Data extracted from a collection:
§ §
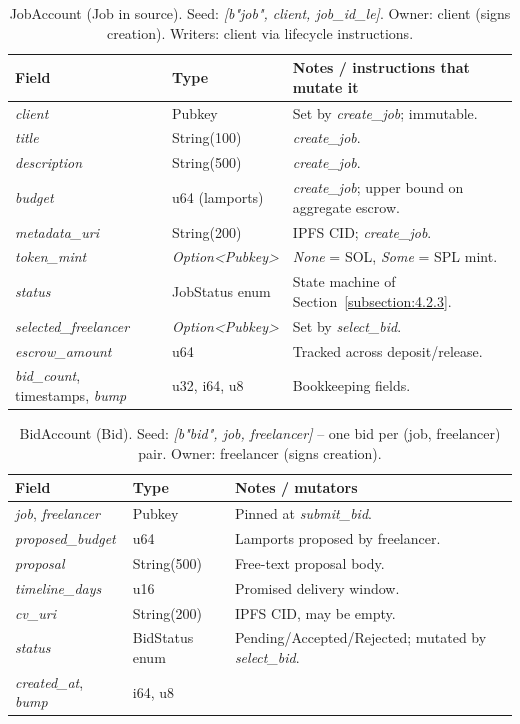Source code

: \begin{table}[H]
\centering
\caption{JobAccount (Job in source). Seed: \emph{[b"job", client, job\_id\_le]}. Owner: client (signs creation). Writers: client via lifecycle instructions.}
\label{table:pda_job}
\small
\begin{tabular}{|l|l|p{6.5cm}|}
\hline
\textbf{Field} & \textbf{Type} & \textbf{Notes / instructions that mutate it} \\ \hline
\emph{client} & Pubkey & Set by \emph{create\_job}; immutable. \\ \hline
\emph{title} & String(100) & \emph{create\_job}. \\ \hline
\emph{description} & String(500) & \emph{create\_job}. \\ \hline
\emph{budget} & u64 (lamports) & \emph{create\_job}; upper bound on aggregate escrow. \\ \hline
\emph{metadata\_uri} & String(200) & IPFS CID; \emph{create\_job}. \\ \hline
\emph{token\_mint} & \emph{Option\textless{}Pubkey\textgreater{}} & \emph{None} = SOL, \emph{Some} = SPL mint. \\ \hline
\emph{status} & JobStatus enum & State machine of Section~\ref{subsection:4.2.3}. \\ \hline
\emph{selected\_freelancer} & \emph{Option\textless{}Pubkey\textgreater{}} & Set by \emph{select\_bid}. \\ \hline
\emph{escrow\_amount} & u64 & Tracked across deposit/release. \\ \hline
\emph{bid\_count}, timestamps, \emph{bump} & u32, i64, u8 & Bookkeeping fields. \\ \hline
\end{tabular}
\end{table}

\begin{table}[H]
\centering
\caption{BidAccount (Bid). Seed: \emph{[b"bid", job, freelancer]} -- one bid per (job, freelancer) pair. Owner: freelancer (signs creation).}
\label{table:pda_bid}
\small
\begin{tabular}{|l|l|p{6.5cm}|}
\hline
\textbf{Field} & \textbf{Type} & \textbf{Notes / mutators} \\ \hline
\emph{job}, \emph{freelancer} & Pubkey & Pinned at \emph{submit\_bid}. \\ \hline
\emph{proposed\_budget} & u64 & Lamports proposed by freelancer. \\ \hline
\emph{proposal} & String(500) & Free-text proposal body. \\ \hline
\emph{timeline\_days} & u16 & Promised delivery window. \\ \hline
\emph{cv\_uri} & String(200) & IPFS CID, may be empty. \\ \hline
\emph{status} & BidStatus enum & Pending/Accepted/Rejected; mutated by \emph{select\_bid}. \\ \hline
\emph{created\_at}, \emph{bump} & i64, u8 & \\ \hline
\end{tabular}
\end{table}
§ §
### YOUR TASK
Search the entries for the word "Option", then copy every line in which it is found.

### SOLUTION
\emph{token\_mint} & \emph{Option\textless{}Pubkey\textgreater{}} & \emph{None} = SOL, \emph{Some} = SPL mint. \\ \hline
\emph{selected\_freelancer} & \emph{Option\textless{}Pubkey\textgreater{}} & Set by \emph{select\_bid}. \\ \hline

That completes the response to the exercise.